* _Your task_: Copy out all of the data word for word. Omit every picture.

Source records:
- - -

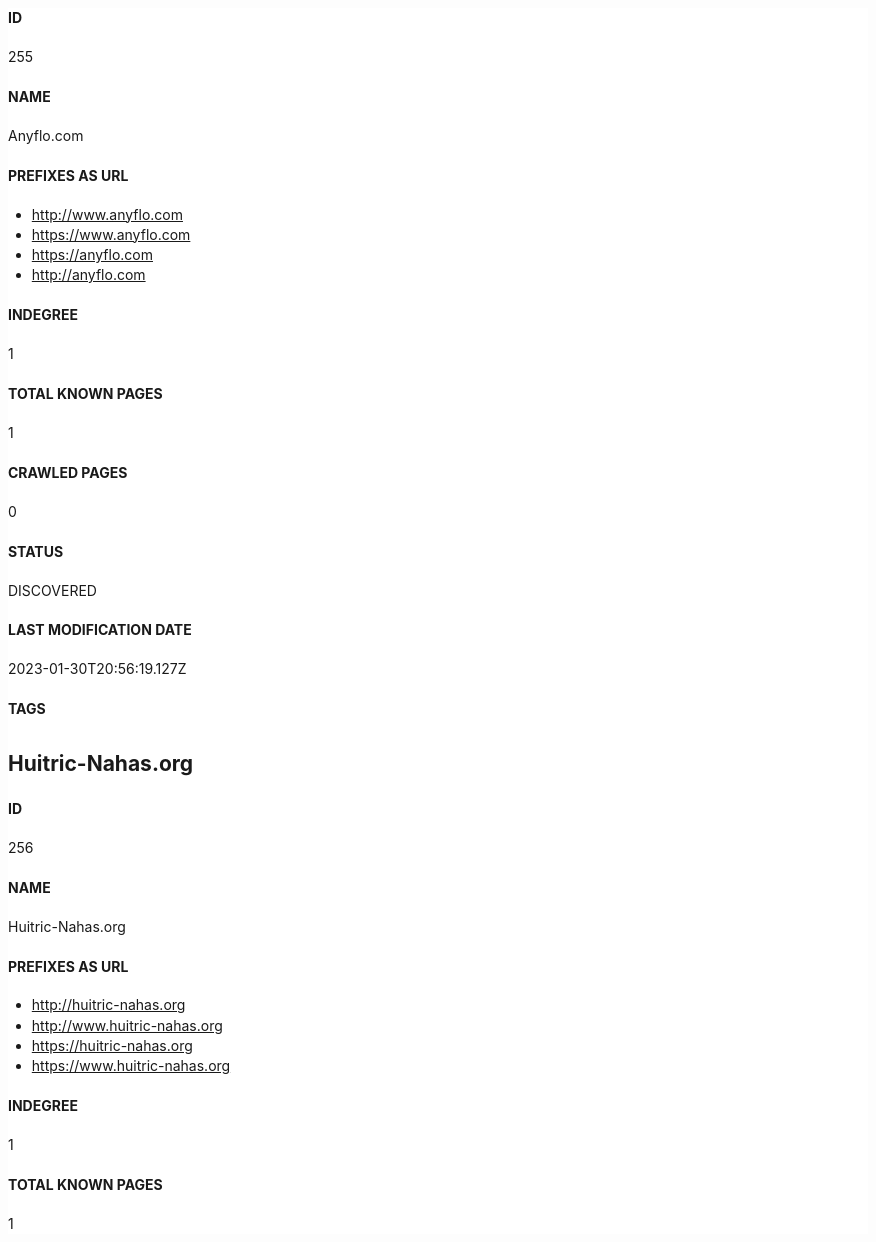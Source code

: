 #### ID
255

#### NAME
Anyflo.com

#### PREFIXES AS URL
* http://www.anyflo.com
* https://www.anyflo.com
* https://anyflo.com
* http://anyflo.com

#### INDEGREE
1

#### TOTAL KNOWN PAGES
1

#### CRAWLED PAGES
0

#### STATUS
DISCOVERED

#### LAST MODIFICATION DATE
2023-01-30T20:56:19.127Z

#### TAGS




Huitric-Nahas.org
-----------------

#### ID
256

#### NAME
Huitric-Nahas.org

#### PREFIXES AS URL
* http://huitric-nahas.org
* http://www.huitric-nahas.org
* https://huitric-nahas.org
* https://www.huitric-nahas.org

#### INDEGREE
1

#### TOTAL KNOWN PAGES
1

- - -

* _Result for this task_:
Source code

: #### ID
255

#### NAME
Anyflo.com

#### PREFIXES AS URL
* http://www.anyflo.com
* https://www.anyflo.com
* https://anyflo.com
* http://anyflo.com

#### INDEGREE
1

#### TOTAL KNOWN PAGES
1

#### CRAWLED PAGES
0

#### STATUS
DISCOVERED

#### LAST MODIFICATION DATE
2023-01-30T20:56:19.127Z

#### TAGS




Huitric-Nahas.org
-----------------

#### ID
256

#### NAME
Huitric-Nahas.org

#### PREFIXES AS URL
* http://huitric-nahas.org
* http://www.huitric-nahas.org
* https://huitric-nahas.org
* https://www.huitric-nahas.org

#### INDEGREE
1

#### TOTAL KNOWN PAGES
1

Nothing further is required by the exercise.